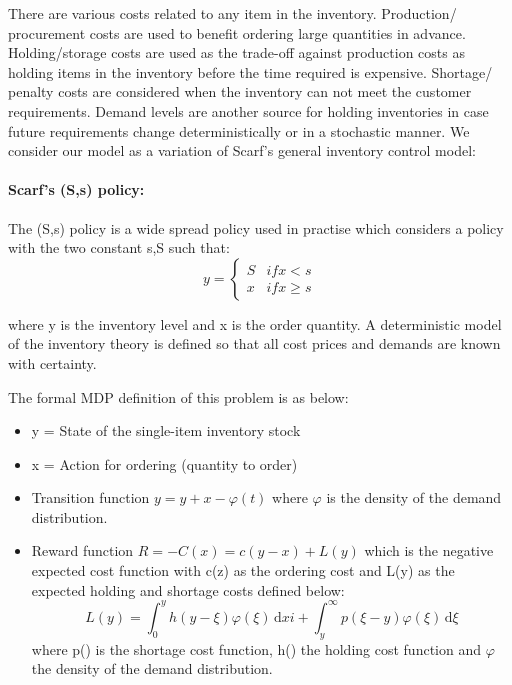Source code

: There are various costs related to any item in the inventory. Production/ procurement costs are used to benefit ordering large quantities in advance. Holding/storage costs are used as the trade-off against production costs as holding items in the inventory before the time required is expensive. Shortage/ penalty costs are considered when the inventory can not meet the customer requirements. Demand levels are another source for holding inventories in case future requirements change deterministically or in a stochastic manner. 
We consider our model as a variation of Scarf's general inventory control model:
 
\paragraph*{Scarf's (S,s) policy:}
The (S,s) policy is a wide spread policy used in practise which considers a policy with the two constant s,S such that: 
\[y = \begin{cases}
S & if x<s \\
x & if x \geq s
\end{cases}\]

where y is the inventory level and x is the order quantity.  A deterministic model of the inventory theory is defined so that all cost prices and demands are known with certainty. 

The formal MDP definition of this problem is as below:
\begin{itemize}
\item y = State of the single-item inventory stock
\item x = Action for ordering (quantity to order) 
\item Transition function $y = y + x - \varphi(t) $ where $\varphi$ is the density of the demand distribution.
\item Reward function $R = -C(x) = c(y-x)+L(y)$ which is the negative expected cost function with c(z) as the ordering cost and L(y) as the expected holding and shortage costs defined below: 
\[ 
L(y) =\int_0^y \! h(y-\xi)\varphi(\xi) \, \mathrm{d} xi + \int_y^{\infty} \! p(\xi - y)\varphi(\xi) \, \mathrm{d} \xi 
\]
where p() is the shortage cost function, h() the holding cost function and $\varphi$ the density of the demand distribution. 
\end{itemize}


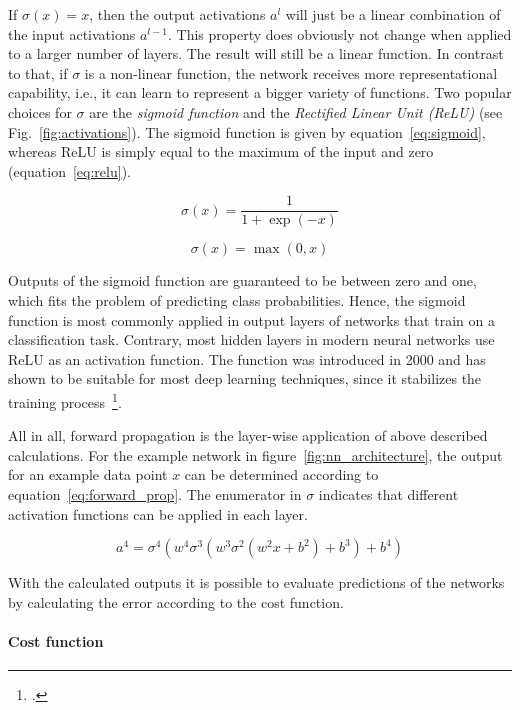 If $\sigma(x) = x$, then the output activations $a^l$ will just be a linear
combination of the input activations $a^{l-1}$.
This property does obviously not change when applied to a larger number of layers.
The result will still be a linear function.
In contrast to that, if $\sigma$ is a non-linear function, the network receives more 
representational capability, i.e., it can learn to represent a bigger variety of 
functions. 
Two popular choices for $\sigma$ are the \textit{sigmoid function} and the
\textit{Rectified Linear Unit (ReLU)} (see Fig.~\ref{fig:activations}). 
The sigmoid function is given by equation~\ref{eq:sigmoid}, whereas ReLU is 
simply equal to the maximum of the input and zero (equation~\ref{eq:relu}).

\begin{equation}
  \label{eq:sigmoid}
  \sigma(x) = \frac{1}{1 + \exp(-x)}
\end{equation}

\begin{equation}
  \label{eq:relu}
  \sigma(x) = \max(0, x)
\end{equation}

Outputs of the sigmoid function are guaranteed to be between zero and one, which fits
the problem of predicting class probabilities.
Hence, the sigmoid function is most commonly applied in output layers of networks that
train on a classification task.
Contrary, most hidden layers in modern neural networks use ReLU as an activation
function.
The function was introduced in 2000 and has shown to be suitable for most deep
learning techniques, since it stabilizes the training process~\footcite{Hahnioser2000, Nair2010}.

All in all, forward propagation is the layer-wise application of above described
calculations. For the example network in figure~\ref{fig:nn_architecture}, the
output for an example data point $x$ can be determined according to equation~\ref{eq:forward_prop}.
The enumerator in $\sigma$ indicates that different activation functions can
be applied in each layer.

\begin{equation}
  \label{eq:forward_prop}
  a^4 = \sigma^4(w^4 \sigma^3(w^3 \sigma^2(w^2 x + b^2) + b^3) + b^4)
\end{equation}

With the calculated outputs it is possible to evaluate predictions of the
networks by calculating the error according to the cost function.

\paragraph{Cost function}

- _What is needed_
Please write out all of the material above without changing a word, and omit any pictures.

- _Written response_
Source code

: There are various costs related to any item in the inventory. Production/ procurement costs are used to benefit ordering large quantities in advance. Holding/storage costs are used as the trade-off against production costs as holding items in the inventory before the time required is expensive. Shortage/ penalty costs are considered when the inventory can not meet the customer requirements. Demand levels are another source for holding inventories in case future requirements change deterministically or in a stochastic manner. 
We consider our model as a variation of Scarf's general inventory control model:
 
\paragraph*{Scarf's (S,s) policy:}
The (S,s) policy is a wide spread policy used in practise which considers a policy with the two constant s,S such that: 
\[y = \begin{cases}
S & if x<s \\
x & if x \geq s
\end{cases}\]

where y is the inventory level and x is the order quantity.  A deterministic model of the inventory theory is defined so that all cost prices and demands are known with certainty. 

The formal MDP definition of this problem is as below:
\begin{itemize}
\item y = State of the single-item inventory stock
\item x = Action for ordering (quantity to order) 
\item Transition function $y = y + x - \varphi(t) $ where $\varphi$ is the density of the demand distribution.
\item Reward function $R = -C(x) = c(y-x)+L(y)$ which is the negative expected cost function with c(z) as the ordering cost and L(y) as the expected holding and shortage costs defined below: 
\[ 
L(y) =\int_0^y \! h(y-\xi)\varphi(\xi) \, \mathrm{d} xi + \int_y^{\infty} \! p(\xi - y)\varphi(\xi) \, \mathrm{d} \xi 
\]
where p() is the shortage cost function, h() the holding cost function and $\varphi$ the density of the demand distribution. 
\end{itemize}


 If $\sigma(x) = x$, then the output activations $a^l$ will just be a linear
combination of the input activations $a^{l-1}$.
This property does obviously not change when applied to a larger number of layers.
The result will still be a linear function.
In contrast to that, if $\sigma$ is a non-linear function, the network receives more 
representational capability, i.e., it can learn to represent a bigger variety of 
functions. 
Two popular choices for $\sigma$ are the \textit{sigmoid function} and the
\textit{Rectified Linear Unit (ReLU)} (see Fig.~\ref{fig:activations}). 
The sigmoid function is given by equation~\ref{eq:sigmoid}, whereas ReLU is 
simply equal to the maximum of the input and zero (equation~\ref{eq:relu}).

\begin{equation}
  \label{eq:sigmoid}
  \sigma(x) = \frac{1}{1 + \exp(-x)}
\end{equation}

\begin{equation}
  \label{eq:relu}
  \sigma(x) = \max(0, x)
\end{equation}

Outputs of the sigmoid function are guaranteed to be between zero and one, which fits
the problem of predicting class probabilities.
Hence, the sigmoid function is most commonly applied in output layers of networks that
train on a classification task.
Contrary, most hidden layers in modern neural networks use ReLU as an activation
function.
The function was introduced in 2000 and has shown to be suitable for most deep
learning techniques, since it stabilizes the training process~\footcite{Hahnioser2000, Nair2010}.

All in all, forward propagation is the layer-wise application of above described
calculations. For the example network in figure~\ref{fig:nn_architecture}, the
output for an example data point $x$ can be determined according to equation~\ref{eq:forward_prop}.
The enumerator in $\sigma$ indicates that different activation functions can
be applied in each layer.

\begin{equation}
  \label{eq:forward_prop}
  a^4 = \sigma^4(w^4 \sigma^3(w^3 \sigma^2(w^2 x + b^2) + b^3) + b^4)
\end{equation}

With the calculated outputs it is possible to evaluate predictions of the
networks by calculating the error according to the cost function.

\paragraph{Cost function}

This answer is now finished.